Work required: Without including any pictures, give back all of the data exactly.

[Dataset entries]
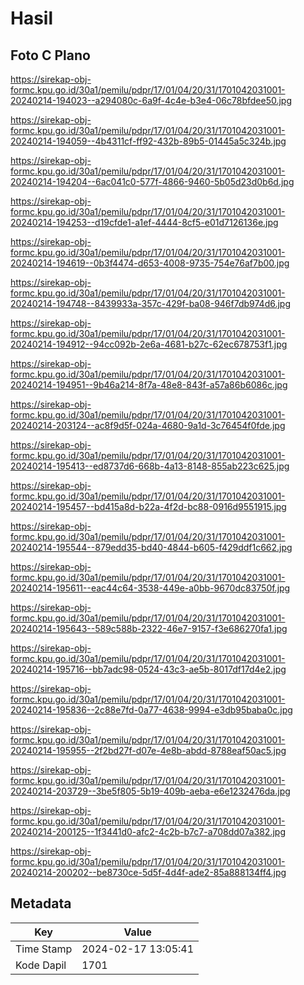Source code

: # Hasil

## Foto C Plano

https://sirekap-obj-formc.kpu.go.id/30a1/pemilu/pdpr/17/01/04/20/31/1701042031001-20240214-194023--a294080c-6a9f-4c4e-b3e4-06c78bfdee50.jpg

https://sirekap-obj-formc.kpu.go.id/30a1/pemilu/pdpr/17/01/04/20/31/1701042031001-20240214-194059--4b4311cf-ff92-432b-89b5-01445a5c324b.jpg

https://sirekap-obj-formc.kpu.go.id/30a1/pemilu/pdpr/17/01/04/20/31/1701042031001-20240214-194204--6ac041c0-577f-4866-9460-5b05d23d0b6d.jpg

https://sirekap-obj-formc.kpu.go.id/30a1/pemilu/pdpr/17/01/04/20/31/1701042031001-20240214-194253--d19cfde1-a1ef-4444-8cf5-e01d7126136e.jpg

https://sirekap-obj-formc.kpu.go.id/30a1/pemilu/pdpr/17/01/04/20/31/1701042031001-20240214-194619--0b3f4474-d653-4008-9735-754e76af7b00.jpg

https://sirekap-obj-formc.kpu.go.id/30a1/pemilu/pdpr/17/01/04/20/31/1701042031001-20240214-194748--8439933a-357c-429f-ba08-946f7db974d6.jpg

https://sirekap-obj-formc.kpu.go.id/30a1/pemilu/pdpr/17/01/04/20/31/1701042031001-20240214-194912--94cc092b-2e6a-4681-b27c-62ec678753f1.jpg

https://sirekap-obj-formc.kpu.go.id/30a1/pemilu/pdpr/17/01/04/20/31/1701042031001-20240214-194951--9b46a214-8f7a-48e8-843f-a57a86b6086c.jpg

https://sirekap-obj-formc.kpu.go.id/30a1/pemilu/pdpr/17/01/04/20/31/1701042031001-20240214-203124--ac8f9d5f-024a-4680-9a1d-3c76454f0fde.jpg

https://sirekap-obj-formc.kpu.go.id/30a1/pemilu/pdpr/17/01/04/20/31/1701042031001-20240214-195413--ed8737d6-668b-4a13-8148-855ab223c625.jpg

https://sirekap-obj-formc.kpu.go.id/30a1/pemilu/pdpr/17/01/04/20/31/1701042031001-20240214-195457--bd415a8d-b22a-4f2d-bc88-0916d9551915.jpg

https://sirekap-obj-formc.kpu.go.id/30a1/pemilu/pdpr/17/01/04/20/31/1701042031001-20240214-195544--879edd35-bd40-4844-b605-f429ddf1c662.jpg

https://sirekap-obj-formc.kpu.go.id/30a1/pemilu/pdpr/17/01/04/20/31/1701042031001-20240214-195611--eac44c64-3538-449e-a0bb-9670dc83750f.jpg

https://sirekap-obj-formc.kpu.go.id/30a1/pemilu/pdpr/17/01/04/20/31/1701042031001-20240214-195643--589c588b-2322-46e7-9157-f3e686270fa1.jpg

https://sirekap-obj-formc.kpu.go.id/30a1/pemilu/pdpr/17/01/04/20/31/1701042031001-20240214-195716--bb7adc98-0524-43c3-ae5b-8017df17d4e2.jpg

https://sirekap-obj-formc.kpu.go.id/30a1/pemilu/pdpr/17/01/04/20/31/1701042031001-20240214-195836--2c88e7fd-0a77-4638-9994-e3db95baba0c.jpg

https://sirekap-obj-formc.kpu.go.id/30a1/pemilu/pdpr/17/01/04/20/31/1701042031001-20240214-195955--2f2bd27f-d07e-4e8b-abdd-8788eaf50ac5.jpg

https://sirekap-obj-formc.kpu.go.id/30a1/pemilu/pdpr/17/01/04/20/31/1701042031001-20240214-203729--3be5f805-5b19-409b-aeba-e6e1232476da.jpg

https://sirekap-obj-formc.kpu.go.id/30a1/pemilu/pdpr/17/01/04/20/31/1701042031001-20240214-200125--1f3441d0-afc2-4c2b-b7c7-a708dd07a382.jpg

https://sirekap-obj-formc.kpu.go.id/30a1/pemilu/pdpr/17/01/04/20/31/1701042031001-20240214-200202--be8730ce-5d5f-4d4f-ade2-85a888134ff4.jpg


## Metadata

| Key        | Value               |
| ---------- | ------------------- |
| Time Stamp | 2024-02-17 13:05:41 |
| Kode Dapil | 1701                |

Exercise solution:
Source code

: # Hasil

## Foto C Plano

https://sirekap-obj-formc.kpu.go.id/30a1/pemilu/pdpr/17/01/04/20/31/1701042031001-20240214-194023--a294080c-6a9f-4c4e-b3e4-06c78bfdee50.jpg

https://sirekap-obj-formc.kpu.go.id/30a1/pemilu/pdpr/17/01/04/20/31/1701042031001-20240214-194059--4b4311cf-ff92-432b-89b5-01445a5c324b.jpg

https://sirekap-obj-formc.kpu.go.id/30a1/pemilu/pdpr/17/01/04/20/31/1701042031001-20240214-194204--6ac041c0-577f-4866-9460-5b05d23d0b6d.jpg

https://sirekap-obj-formc.kpu.go.id/30a1/pemilu/pdpr/17/01/04/20/31/1701042031001-20240214-194253--d19cfde1-a1ef-4444-8cf5-e01d7126136e.jpg

https://sirekap-obj-formc.kpu.go.id/30a1/pemilu/pdpr/17/01/04/20/31/1701042031001-20240214-194619--0b3f4474-d653-4008-9735-754e76af7b00.jpg

https://sirekap-obj-formc.kpu.go.id/30a1/pemilu/pdpr/17/01/04/20/31/1701042031001-20240214-194748--8439933a-357c-429f-ba08-946f7db974d6.jpg

https://sirekap-obj-formc.kpu.go.id/30a1/pemilu/pdpr/17/01/04/20/31/1701042031001-20240214-194912--94cc092b-2e6a-4681-b27c-62ec678753f1.jpg

https://sirekap-obj-formc.kpu.go.id/30a1/pemilu/pdpr/17/01/04/20/31/1701042031001-20240214-194951--9b46a214-8f7a-48e8-843f-a57a86b6086c.jpg

https://sirekap-obj-formc.kpu.go.id/30a1/pemilu/pdpr/17/01/04/20/31/1701042031001-20240214-203124--ac8f9d5f-024a-4680-9a1d-3c76454f0fde.jpg

https://sirekap-obj-formc.kpu.go.id/30a1/pemilu/pdpr/17/01/04/20/31/1701042031001-20240214-195413--ed8737d6-668b-4a13-8148-855ab223c625.jpg

https://sirekap-obj-formc.kpu.go.id/30a1/pemilu/pdpr/17/01/04/20/31/1701042031001-20240214-195457--bd415a8d-b22a-4f2d-bc88-0916d9551915.jpg

https://sirekap-obj-formc.kpu.go.id/30a1/pemilu/pdpr/17/01/04/20/31/1701042031001-20240214-195544--879edd35-bd40-4844-b605-f429ddf1c662.jpg

https://sirekap-obj-formc.kpu.go.id/30a1/pemilu/pdpr/17/01/04/20/31/1701042031001-20240214-195611--eac44c64-3538-449e-a0bb-9670dc83750f.jpg

https://sirekap-obj-formc.kpu.go.id/30a1/pemilu/pdpr/17/01/04/20/31/1701042031001-20240214-195643--589c588b-2322-46e7-9157-f3e686270fa1.jpg

https://sirekap-obj-formc.kpu.go.id/30a1/pemilu/pdpr/17/01/04/20/31/1701042031001-20240214-195716--bb7adc98-0524-43c3-ae5b-8017df17d4e2.jpg

https://sirekap-obj-formc.kpu.go.id/30a1/pemilu/pdpr/17/01/04/20/31/1701042031001-20240214-195836--2c88e7fd-0a77-4638-9994-e3db95baba0c.jpg

https://sirekap-obj-formc.kpu.go.id/30a1/pemilu/pdpr/17/01/04/20/31/1701042031001-20240214-195955--2f2bd27f-d07e-4e8b-abdd-8788eaf50ac5.jpg

https://sirekap-obj-formc.kpu.go.id/30a1/pemilu/pdpr/17/01/04/20/31/1701042031001-20240214-203729--3be5f805-5b19-409b-aeba-e6e1232476da.jpg

https://sirekap-obj-formc.kpu.go.id/30a1/pemilu/pdpr/17/01/04/20/31/1701042031001-20240214-200125--1f3441d0-afc2-4c2b-b7c7-a708dd07a382.jpg

https://sirekap-obj-formc.kpu.go.id/30a1/pemilu/pdpr/17/01/04/20/31/1701042031001-20240214-200202--be8730ce-5d5f-4d4f-ade2-85a888134ff4.jpg


## Metadata

| Key        | Value               |
| ---------- | ------------------- |
| Time Stamp | 2024-02-17 13:05:41 |
| Kode Dapil | 1701                |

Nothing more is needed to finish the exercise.